══ Supplied information ══
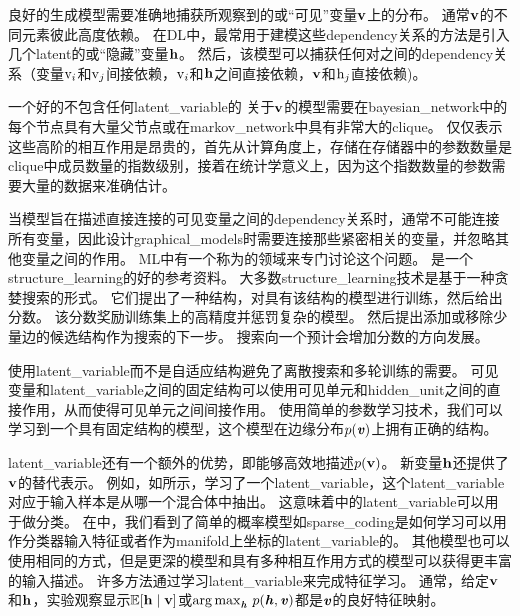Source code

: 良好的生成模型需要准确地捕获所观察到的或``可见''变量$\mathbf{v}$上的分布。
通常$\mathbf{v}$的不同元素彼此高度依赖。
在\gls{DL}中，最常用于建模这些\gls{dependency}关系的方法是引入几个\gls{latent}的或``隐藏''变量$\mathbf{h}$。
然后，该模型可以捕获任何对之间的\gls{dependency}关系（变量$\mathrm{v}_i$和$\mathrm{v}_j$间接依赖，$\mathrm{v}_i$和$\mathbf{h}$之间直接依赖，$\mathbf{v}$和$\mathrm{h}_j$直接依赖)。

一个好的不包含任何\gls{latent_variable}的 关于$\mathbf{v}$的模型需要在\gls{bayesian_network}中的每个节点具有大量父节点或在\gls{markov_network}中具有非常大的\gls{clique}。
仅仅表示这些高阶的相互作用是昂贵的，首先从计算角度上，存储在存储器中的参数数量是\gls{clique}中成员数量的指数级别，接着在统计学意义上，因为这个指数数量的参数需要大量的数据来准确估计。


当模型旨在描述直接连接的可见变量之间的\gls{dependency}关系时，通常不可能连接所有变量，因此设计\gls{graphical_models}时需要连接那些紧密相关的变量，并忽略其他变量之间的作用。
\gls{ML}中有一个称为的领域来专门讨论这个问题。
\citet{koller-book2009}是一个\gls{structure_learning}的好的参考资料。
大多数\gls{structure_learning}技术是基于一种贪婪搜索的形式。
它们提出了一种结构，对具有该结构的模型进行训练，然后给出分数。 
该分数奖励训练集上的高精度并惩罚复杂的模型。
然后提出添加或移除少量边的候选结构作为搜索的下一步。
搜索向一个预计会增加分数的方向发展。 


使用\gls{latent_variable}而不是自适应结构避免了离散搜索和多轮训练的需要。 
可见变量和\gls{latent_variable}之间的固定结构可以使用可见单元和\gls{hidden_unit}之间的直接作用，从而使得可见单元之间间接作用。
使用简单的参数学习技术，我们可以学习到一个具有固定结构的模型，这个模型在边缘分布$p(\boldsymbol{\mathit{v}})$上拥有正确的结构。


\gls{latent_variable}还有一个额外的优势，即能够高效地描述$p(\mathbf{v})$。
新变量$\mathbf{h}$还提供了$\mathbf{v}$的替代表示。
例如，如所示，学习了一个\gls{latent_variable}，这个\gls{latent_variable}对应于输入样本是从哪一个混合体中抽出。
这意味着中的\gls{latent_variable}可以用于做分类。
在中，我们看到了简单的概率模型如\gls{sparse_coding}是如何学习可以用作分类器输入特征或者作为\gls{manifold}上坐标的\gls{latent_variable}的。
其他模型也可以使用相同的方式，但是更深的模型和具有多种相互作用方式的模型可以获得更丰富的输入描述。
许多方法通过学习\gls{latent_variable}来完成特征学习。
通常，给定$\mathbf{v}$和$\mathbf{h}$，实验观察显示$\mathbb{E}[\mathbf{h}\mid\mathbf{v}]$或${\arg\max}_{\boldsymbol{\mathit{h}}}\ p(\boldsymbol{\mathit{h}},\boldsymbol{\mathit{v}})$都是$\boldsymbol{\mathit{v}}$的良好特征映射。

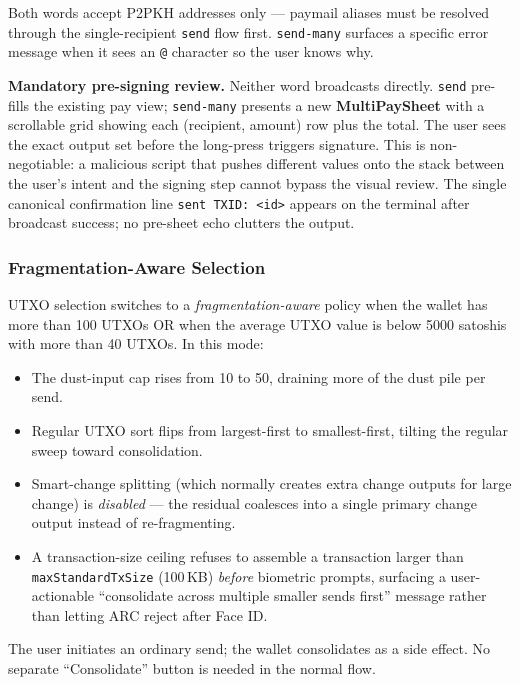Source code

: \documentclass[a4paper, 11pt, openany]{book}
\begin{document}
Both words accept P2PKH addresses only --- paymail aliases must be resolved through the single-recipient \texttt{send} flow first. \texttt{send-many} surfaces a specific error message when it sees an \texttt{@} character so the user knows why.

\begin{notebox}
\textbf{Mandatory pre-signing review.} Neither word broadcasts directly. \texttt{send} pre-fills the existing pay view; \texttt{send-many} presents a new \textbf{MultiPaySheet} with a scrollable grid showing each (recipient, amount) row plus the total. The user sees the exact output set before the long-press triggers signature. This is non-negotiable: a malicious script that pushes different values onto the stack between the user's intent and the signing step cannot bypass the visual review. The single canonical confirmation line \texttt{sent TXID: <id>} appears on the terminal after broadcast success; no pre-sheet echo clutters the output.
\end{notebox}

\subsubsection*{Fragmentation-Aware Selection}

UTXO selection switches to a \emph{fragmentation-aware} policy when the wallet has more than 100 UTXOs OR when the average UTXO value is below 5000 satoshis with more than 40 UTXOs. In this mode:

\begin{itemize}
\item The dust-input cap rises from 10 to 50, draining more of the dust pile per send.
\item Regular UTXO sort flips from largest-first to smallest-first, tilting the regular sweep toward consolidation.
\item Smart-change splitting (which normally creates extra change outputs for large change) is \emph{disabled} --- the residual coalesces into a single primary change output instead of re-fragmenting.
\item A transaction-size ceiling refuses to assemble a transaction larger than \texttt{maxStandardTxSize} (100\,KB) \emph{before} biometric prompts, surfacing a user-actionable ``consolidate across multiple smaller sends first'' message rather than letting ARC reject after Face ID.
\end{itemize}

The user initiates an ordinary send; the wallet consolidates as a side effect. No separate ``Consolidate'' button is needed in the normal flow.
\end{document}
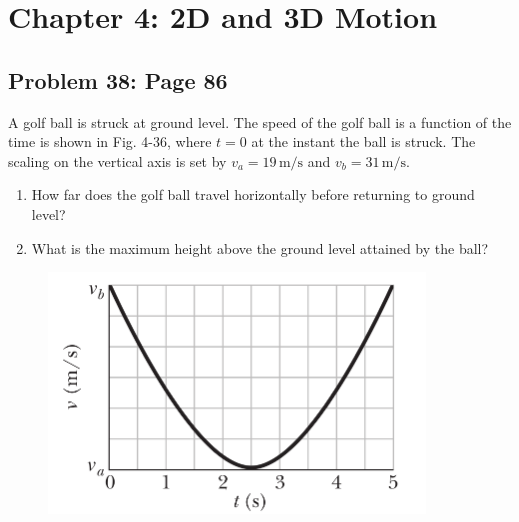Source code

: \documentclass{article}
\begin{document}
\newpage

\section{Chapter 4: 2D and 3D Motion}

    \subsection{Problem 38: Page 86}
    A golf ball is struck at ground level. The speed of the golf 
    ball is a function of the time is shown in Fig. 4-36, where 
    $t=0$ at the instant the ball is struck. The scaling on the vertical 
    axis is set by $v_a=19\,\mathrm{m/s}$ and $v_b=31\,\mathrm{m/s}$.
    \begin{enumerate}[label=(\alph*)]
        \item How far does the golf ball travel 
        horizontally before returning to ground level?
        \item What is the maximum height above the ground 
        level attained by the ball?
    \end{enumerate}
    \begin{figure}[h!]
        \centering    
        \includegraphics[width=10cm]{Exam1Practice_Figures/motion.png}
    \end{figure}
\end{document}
═══
══ Supplied information ══
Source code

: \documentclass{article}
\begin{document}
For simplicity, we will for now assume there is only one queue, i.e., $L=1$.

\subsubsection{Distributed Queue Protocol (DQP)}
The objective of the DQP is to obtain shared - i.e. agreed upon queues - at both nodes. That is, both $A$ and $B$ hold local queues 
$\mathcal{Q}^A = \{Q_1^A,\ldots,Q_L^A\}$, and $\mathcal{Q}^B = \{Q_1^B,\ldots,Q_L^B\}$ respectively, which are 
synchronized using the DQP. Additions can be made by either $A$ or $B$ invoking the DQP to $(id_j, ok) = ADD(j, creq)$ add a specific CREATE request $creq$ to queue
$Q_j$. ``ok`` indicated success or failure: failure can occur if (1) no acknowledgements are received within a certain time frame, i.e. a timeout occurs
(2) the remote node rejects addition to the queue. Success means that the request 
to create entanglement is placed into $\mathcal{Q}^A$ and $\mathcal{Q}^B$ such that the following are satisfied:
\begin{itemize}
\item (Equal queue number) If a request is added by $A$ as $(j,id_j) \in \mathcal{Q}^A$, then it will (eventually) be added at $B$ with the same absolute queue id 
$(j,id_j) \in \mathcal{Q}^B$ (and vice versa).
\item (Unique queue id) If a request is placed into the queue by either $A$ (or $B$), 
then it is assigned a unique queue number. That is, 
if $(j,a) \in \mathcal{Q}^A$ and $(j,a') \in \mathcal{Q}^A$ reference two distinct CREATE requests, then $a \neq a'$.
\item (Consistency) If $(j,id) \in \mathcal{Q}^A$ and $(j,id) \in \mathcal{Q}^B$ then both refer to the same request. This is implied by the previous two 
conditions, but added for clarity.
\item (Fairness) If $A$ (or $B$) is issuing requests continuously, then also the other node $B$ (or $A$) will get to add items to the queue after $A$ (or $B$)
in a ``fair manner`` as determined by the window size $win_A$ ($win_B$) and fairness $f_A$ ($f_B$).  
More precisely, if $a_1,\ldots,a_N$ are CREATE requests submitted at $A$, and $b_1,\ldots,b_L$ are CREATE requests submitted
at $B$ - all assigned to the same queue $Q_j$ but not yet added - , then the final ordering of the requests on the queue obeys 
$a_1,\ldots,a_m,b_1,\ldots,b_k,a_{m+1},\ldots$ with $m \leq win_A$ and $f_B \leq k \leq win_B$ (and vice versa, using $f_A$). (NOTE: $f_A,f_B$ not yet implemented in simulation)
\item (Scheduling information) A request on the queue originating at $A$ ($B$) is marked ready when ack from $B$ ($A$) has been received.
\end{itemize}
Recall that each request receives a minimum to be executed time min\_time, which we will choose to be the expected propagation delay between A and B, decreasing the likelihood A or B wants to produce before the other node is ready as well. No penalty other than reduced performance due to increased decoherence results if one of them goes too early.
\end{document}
═══
══ Supplied information ══
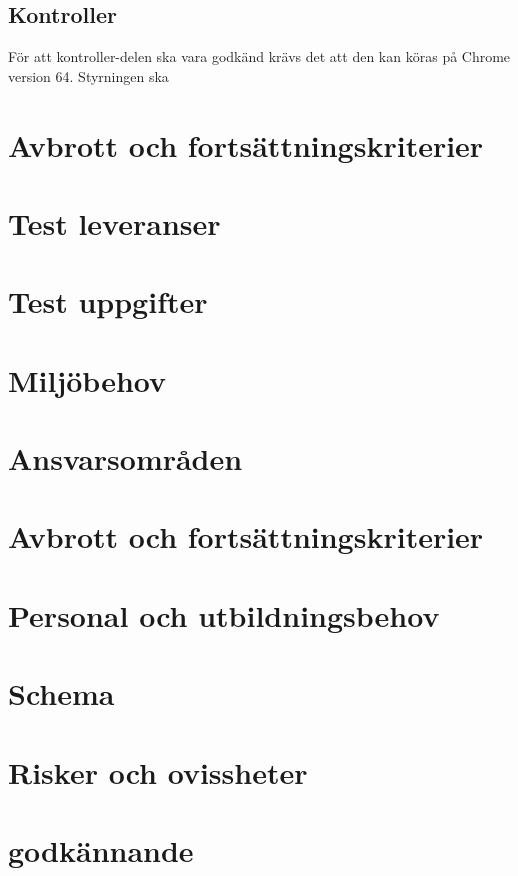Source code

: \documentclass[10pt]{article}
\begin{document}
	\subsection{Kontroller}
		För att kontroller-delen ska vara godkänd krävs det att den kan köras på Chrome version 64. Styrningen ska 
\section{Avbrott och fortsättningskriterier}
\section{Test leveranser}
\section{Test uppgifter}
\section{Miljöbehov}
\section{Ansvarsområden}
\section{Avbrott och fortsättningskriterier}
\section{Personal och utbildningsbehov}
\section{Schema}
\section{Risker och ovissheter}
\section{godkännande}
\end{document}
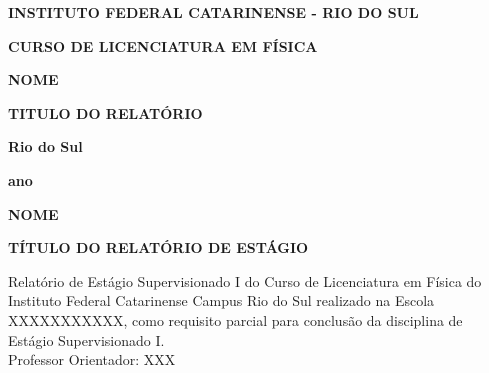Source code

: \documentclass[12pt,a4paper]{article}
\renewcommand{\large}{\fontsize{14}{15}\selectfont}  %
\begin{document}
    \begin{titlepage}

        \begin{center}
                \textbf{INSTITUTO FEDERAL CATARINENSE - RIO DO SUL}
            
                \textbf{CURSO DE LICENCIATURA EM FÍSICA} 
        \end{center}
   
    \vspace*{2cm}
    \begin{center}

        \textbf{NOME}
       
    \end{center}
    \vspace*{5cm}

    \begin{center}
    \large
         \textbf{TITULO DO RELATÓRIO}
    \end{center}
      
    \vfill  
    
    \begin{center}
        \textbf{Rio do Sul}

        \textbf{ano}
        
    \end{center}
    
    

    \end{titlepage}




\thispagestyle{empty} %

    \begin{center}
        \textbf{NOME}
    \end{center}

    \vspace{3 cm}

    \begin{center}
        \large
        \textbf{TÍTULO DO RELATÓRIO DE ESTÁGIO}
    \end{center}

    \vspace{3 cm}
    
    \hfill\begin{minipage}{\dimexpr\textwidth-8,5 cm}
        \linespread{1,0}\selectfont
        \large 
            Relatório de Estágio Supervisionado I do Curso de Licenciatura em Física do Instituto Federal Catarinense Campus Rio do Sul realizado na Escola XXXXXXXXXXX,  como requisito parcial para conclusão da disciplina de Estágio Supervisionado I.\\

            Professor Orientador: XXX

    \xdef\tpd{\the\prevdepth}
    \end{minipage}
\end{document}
═══
Aim of the task :: Report the number of lines in the entries above that include the word "golf" and add nothing to it.

Response box :: 2